1.4 A new Section 5.17 “New Paris Première Contract” of the Purchase Agreement is added as follows:
“If it appears that the annualised financial consideration payable under the new Paris Première contracts entered into shortly before the Signing Date exceeds that payable under similar programming contracts then effective in the market (the “deviation”), by ten per cent (10%) or more, the Buyer and its Subsidiaries shall be compensated for the full deviation and compensation shall be implemented by way of an increase in the annual financial consideration payable under the GSA agreement, or such other intercompany agreement with respect to the services listed in Schedule 5.11 as is nominated by Buyer, such that the aggregate payments under such agreement are increased by an amount equal to the deviation. In the absence of such compensation, Seller shall be deemed to have warranted that the deviation shall not be more than ten per cent (10%) and Buyer shall be entitled to claim indemnification under Section 9 of the Purchase Agreement for the full deviation but without the application of the limitations on Seller’s liability under Section 9.7. For the purposes of clarity, the ten million euros (€10,000,000) threshold set forth in Section 2.2 (c) (2) of the Shareholders Agreement shall, accordingly, not be applicable to the GSA agreement or any such other intercompany agreement as nominated by the Buyer.”

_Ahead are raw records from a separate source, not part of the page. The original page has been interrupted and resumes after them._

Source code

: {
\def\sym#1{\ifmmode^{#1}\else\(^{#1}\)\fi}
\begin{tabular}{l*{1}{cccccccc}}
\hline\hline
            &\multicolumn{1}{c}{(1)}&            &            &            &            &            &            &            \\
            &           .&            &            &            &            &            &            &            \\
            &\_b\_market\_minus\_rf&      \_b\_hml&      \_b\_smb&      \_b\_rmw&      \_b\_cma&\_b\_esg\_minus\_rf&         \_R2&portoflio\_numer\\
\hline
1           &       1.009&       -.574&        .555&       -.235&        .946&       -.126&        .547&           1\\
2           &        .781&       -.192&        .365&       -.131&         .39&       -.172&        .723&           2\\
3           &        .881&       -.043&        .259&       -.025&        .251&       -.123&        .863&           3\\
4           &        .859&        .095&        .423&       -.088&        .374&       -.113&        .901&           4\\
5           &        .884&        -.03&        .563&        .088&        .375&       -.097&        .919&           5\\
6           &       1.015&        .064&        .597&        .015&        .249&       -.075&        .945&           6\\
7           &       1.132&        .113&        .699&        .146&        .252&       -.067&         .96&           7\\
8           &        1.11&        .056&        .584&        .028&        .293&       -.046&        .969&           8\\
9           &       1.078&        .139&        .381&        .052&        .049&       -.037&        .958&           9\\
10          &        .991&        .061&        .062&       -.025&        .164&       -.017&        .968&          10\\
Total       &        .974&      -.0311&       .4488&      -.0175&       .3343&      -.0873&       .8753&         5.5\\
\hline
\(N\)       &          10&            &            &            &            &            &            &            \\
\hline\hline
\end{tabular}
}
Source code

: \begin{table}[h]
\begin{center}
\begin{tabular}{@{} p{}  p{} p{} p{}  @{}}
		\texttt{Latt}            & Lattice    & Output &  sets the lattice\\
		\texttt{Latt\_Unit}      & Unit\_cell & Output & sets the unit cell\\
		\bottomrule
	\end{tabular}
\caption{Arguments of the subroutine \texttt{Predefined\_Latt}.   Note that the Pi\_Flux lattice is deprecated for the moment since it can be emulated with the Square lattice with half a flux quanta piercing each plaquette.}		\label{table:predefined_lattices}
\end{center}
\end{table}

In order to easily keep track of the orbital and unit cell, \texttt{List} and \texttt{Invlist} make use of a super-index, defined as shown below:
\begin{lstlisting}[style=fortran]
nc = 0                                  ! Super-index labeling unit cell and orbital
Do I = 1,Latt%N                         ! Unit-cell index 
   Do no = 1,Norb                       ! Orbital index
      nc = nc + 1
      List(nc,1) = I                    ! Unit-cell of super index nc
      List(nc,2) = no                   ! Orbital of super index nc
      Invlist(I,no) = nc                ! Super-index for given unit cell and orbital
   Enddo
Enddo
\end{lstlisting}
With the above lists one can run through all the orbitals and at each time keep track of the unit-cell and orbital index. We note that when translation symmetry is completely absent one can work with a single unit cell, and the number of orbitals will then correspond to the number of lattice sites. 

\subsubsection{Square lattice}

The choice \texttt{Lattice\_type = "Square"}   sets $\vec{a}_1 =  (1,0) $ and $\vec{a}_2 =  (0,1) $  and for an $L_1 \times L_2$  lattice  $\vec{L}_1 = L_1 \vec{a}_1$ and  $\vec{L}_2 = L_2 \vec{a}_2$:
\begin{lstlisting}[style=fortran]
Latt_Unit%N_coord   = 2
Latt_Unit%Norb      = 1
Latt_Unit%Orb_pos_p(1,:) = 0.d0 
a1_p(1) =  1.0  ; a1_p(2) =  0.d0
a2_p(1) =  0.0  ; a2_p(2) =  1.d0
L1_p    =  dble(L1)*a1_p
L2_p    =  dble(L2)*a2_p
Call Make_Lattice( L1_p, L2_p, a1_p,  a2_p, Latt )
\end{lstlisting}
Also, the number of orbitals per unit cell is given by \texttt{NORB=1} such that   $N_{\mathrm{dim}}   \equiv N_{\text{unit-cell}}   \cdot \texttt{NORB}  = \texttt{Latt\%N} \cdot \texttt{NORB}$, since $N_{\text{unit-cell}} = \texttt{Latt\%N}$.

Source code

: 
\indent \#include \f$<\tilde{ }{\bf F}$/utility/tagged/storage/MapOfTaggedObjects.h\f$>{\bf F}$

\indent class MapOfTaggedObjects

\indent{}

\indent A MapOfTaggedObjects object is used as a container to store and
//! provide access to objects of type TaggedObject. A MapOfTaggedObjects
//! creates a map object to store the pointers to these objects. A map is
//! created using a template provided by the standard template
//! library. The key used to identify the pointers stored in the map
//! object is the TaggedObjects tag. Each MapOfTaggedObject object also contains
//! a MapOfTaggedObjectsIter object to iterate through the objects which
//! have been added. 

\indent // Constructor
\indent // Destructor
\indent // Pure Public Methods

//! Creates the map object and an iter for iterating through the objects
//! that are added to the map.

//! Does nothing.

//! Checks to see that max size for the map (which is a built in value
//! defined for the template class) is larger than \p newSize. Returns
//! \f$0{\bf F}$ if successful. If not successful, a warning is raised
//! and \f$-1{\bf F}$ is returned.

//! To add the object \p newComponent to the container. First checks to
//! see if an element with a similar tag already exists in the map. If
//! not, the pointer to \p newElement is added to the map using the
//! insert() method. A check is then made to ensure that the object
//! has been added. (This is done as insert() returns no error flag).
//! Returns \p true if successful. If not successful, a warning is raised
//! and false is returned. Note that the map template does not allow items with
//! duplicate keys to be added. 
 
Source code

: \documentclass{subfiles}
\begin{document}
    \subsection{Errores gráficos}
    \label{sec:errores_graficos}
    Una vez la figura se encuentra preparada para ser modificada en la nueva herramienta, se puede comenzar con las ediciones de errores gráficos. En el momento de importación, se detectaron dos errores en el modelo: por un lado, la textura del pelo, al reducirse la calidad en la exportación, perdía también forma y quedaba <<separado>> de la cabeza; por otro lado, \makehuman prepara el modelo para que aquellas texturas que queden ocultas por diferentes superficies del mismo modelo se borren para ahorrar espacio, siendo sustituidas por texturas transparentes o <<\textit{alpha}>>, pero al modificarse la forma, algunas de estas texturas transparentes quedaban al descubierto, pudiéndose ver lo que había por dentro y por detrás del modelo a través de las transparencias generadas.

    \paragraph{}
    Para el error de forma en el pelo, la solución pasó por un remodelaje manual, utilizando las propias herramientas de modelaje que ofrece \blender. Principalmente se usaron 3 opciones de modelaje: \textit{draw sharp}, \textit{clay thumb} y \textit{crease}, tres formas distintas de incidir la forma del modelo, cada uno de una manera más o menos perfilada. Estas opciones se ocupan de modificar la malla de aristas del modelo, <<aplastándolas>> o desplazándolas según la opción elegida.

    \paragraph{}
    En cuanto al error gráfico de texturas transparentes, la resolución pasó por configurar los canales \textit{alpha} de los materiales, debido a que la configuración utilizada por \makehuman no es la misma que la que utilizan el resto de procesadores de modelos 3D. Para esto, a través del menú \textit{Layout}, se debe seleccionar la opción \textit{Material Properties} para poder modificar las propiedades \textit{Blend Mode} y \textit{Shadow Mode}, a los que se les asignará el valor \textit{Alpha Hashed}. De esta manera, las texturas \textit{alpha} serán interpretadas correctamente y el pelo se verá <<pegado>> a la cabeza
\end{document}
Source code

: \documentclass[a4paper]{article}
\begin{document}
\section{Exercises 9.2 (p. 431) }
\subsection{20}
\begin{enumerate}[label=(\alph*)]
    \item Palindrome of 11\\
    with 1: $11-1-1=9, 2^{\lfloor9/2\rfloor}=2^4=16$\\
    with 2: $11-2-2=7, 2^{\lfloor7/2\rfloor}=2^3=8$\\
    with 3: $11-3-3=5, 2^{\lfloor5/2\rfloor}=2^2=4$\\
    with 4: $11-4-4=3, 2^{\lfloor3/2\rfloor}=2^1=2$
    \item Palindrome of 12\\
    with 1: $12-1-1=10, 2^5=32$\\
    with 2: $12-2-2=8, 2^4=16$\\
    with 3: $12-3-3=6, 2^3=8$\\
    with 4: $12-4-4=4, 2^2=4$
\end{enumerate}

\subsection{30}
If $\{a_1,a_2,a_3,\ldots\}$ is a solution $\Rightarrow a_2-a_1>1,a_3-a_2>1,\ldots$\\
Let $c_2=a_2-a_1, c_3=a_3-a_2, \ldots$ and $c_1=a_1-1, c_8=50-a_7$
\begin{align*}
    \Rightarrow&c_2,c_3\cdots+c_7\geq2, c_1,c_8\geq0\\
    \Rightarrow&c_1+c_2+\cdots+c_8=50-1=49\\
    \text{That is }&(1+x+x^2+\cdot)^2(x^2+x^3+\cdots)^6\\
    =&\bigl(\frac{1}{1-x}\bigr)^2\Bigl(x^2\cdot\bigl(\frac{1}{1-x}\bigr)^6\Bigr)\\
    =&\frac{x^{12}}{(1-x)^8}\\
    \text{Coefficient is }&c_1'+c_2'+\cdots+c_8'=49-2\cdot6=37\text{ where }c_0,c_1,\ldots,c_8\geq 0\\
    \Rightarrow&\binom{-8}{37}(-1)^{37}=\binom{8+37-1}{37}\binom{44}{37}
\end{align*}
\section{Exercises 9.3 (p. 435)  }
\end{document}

1.5 A new Section 2.7.8 “Consolidation Shares Amount Adjustment” of the Purchase Agreement is added as follows:
“For the sake of clarity, it is understood that any difference between the Provisional Consideration Shares Amount and the Consideration Shares Amount, as finally determined in accordance with Section 2.7 of the Agreement, will first lead to an adjustment of the Cash Consideration and, secondly, only if and to the extent necessary, of the Consideration Shares Amount.”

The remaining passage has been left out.